Some may argue that Staley’s punishment is wholly inadequate, given his seniority and the seriousness of his actions. As stated by Mark Steward, the FCA’s executive director, Staley “breached the standard of care required and expected of a chief executive in a way that risked undermining confidence in Barclays’ whistleblowing procedures”.
Irrespective of his behaviour, Staley maintained the backing of Barclays’ shareholders and therefore no further action has been taken in respect of his position at the bank, to the disappointment of many.
Ramifications of the decision
The FCA and PRA took the view that Staley failed to act with due skill, care and diligence, stating that he should have identified that:
1. He had a conflict of interest in relation to the whistleblower’s letter and needed to maintain an appropriate distance from the investigation;
2. There was a risk that he would not be able to exercise impartial judgment with regard to how Barclays should respond; and
3. It was important that the compliance team kept control of the investigation process once the complaint had been made.
Arguably, a company as large and well established as Barclays would be expected to set a precedent in respect of attitude towards whistleblowing and it is therefore particularly shocking that Barclays’ own chief executive acted in this way, presumably completely to the contrary of the bank’s policies and procedures.
Impact on whistleblowing culture
Nowadays, whilst most medium to large companies actively encourage individuals to raise concerns as soon as possible, the fear of repercussions often acts as a deterrent for individuals considering blowing the whistle.
The repercussions can be wide-ranging, be it the impact on the individual’s career, ostracism by their peers or sometimes even the impact on their health and personal life.
It is critical that companies embed a pro-whistleblowing culture, particularly amongst those holding senior positions, who are expected to set an example to those junior to them.
Whilst the action taken against Staley is a step in the right direction, by publicising and making an example of his wrongdoing, this was the first case the regulators had brought under the Senior Managers Regime, which came into effect in March 2016.
As such, it may be considered that the decision did not set the bar high enough in respect of penalising individuals for committing such acts of misconduct. It therefore failed to provide a sufficient level of protection for whistleblowers.
There is every possibility that this decision might deter whistleblowers from coming forward in future, for example, if they take the view that, in future, senior executives acting in this way will be able to just pay a fine (the sum of which is a mere fraction of what they earn in total), without any further action being taken.
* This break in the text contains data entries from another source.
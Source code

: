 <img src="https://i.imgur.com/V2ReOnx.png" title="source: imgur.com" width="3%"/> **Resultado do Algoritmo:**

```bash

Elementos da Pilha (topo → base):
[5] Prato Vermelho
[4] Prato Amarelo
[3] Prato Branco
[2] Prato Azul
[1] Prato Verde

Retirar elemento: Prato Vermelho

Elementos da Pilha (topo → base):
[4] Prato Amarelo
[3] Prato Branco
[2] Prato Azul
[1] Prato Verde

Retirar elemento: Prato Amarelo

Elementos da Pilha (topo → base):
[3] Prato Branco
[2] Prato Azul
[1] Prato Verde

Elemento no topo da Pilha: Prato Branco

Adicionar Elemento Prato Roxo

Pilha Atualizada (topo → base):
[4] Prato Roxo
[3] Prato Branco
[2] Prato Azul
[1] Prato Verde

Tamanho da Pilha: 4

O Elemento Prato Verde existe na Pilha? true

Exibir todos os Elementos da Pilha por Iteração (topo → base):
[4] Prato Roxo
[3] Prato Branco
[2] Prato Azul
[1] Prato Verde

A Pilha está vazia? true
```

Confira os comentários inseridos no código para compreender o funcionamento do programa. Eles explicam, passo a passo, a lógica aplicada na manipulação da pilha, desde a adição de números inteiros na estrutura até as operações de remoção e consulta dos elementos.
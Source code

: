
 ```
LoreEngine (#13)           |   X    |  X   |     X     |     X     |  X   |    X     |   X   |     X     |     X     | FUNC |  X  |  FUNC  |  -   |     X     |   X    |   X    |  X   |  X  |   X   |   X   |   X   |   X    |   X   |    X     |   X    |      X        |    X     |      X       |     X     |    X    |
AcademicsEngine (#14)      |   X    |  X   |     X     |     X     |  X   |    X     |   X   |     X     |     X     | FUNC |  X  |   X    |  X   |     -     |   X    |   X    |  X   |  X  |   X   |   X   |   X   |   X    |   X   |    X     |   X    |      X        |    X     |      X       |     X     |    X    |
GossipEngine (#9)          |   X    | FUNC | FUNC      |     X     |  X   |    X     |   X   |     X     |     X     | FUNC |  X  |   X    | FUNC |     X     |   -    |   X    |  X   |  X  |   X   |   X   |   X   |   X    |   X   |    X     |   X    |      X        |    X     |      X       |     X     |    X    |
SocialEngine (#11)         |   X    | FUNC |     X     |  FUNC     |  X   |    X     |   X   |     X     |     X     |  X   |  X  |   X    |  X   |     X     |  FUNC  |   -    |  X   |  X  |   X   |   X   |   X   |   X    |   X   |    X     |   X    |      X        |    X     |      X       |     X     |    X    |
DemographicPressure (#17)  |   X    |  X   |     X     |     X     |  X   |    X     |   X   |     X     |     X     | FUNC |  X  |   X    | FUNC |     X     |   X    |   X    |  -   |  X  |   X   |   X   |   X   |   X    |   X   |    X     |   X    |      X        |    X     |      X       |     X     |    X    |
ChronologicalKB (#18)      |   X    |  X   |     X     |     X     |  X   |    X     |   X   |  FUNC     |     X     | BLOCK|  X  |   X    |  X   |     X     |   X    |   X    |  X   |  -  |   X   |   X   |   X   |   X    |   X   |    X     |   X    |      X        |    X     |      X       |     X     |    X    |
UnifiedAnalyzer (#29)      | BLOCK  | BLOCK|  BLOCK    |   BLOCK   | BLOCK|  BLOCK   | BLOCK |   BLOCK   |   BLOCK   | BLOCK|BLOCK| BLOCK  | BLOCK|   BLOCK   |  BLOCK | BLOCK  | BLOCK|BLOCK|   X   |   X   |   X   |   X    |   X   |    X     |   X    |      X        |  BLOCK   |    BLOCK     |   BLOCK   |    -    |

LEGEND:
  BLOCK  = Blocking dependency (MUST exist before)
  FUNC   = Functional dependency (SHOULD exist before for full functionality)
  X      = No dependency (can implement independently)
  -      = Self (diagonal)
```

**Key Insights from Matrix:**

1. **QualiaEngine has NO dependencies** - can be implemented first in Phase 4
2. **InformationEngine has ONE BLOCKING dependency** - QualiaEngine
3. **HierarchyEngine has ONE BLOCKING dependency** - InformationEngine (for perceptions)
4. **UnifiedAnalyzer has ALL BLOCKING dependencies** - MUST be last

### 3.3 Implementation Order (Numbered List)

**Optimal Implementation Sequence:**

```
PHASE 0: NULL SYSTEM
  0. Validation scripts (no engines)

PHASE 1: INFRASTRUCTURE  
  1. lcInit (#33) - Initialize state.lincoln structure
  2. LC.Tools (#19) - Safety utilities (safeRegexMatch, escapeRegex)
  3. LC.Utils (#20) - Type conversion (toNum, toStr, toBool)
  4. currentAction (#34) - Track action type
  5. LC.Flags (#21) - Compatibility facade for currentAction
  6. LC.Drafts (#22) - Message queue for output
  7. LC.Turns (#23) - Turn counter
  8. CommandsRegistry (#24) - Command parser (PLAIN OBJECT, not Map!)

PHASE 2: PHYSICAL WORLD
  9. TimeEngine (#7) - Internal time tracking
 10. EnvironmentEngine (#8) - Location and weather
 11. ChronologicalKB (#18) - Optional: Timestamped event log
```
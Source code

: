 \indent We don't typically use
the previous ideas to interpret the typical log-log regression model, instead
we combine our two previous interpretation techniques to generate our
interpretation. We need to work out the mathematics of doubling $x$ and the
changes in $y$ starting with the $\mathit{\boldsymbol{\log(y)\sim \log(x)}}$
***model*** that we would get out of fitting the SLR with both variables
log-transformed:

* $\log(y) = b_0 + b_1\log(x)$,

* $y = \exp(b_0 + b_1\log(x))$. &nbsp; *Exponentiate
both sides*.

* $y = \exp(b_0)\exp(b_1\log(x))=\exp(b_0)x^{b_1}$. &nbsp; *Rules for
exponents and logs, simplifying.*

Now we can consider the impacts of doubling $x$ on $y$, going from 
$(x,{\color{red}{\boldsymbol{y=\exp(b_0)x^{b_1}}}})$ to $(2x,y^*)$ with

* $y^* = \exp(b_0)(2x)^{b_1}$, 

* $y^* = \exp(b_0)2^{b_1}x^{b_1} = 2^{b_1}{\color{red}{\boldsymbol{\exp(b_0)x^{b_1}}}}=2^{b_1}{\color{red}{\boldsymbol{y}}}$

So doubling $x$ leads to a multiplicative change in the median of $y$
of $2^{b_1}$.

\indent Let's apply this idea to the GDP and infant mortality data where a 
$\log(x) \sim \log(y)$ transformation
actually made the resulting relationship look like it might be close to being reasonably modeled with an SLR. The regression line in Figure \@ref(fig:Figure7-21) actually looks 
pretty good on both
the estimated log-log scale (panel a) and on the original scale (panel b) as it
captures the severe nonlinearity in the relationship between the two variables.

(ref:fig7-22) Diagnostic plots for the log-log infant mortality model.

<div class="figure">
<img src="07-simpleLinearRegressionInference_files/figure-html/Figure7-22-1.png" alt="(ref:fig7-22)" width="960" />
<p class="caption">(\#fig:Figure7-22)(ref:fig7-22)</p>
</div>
Employers ought to take the impact of this decision into account when implementing, reviewing and enforcing whistleblowing policies, ensuring that staff undergo regular training on the importance of raising, and encouraging colleagues to raise, any genuine concerns in a timely manner, without the fear of retaliation.
Through individuals raising such concerns, this will in fact also benefit companies in the long term, as these disclosures may assist with highlighting and ironing out any issues that the company may not otherwise be aware of.
It is important for employers to strengthen accountability, particularly in view of the Barclays case, providing further incentive for whistleblowers to make relevant disclosures.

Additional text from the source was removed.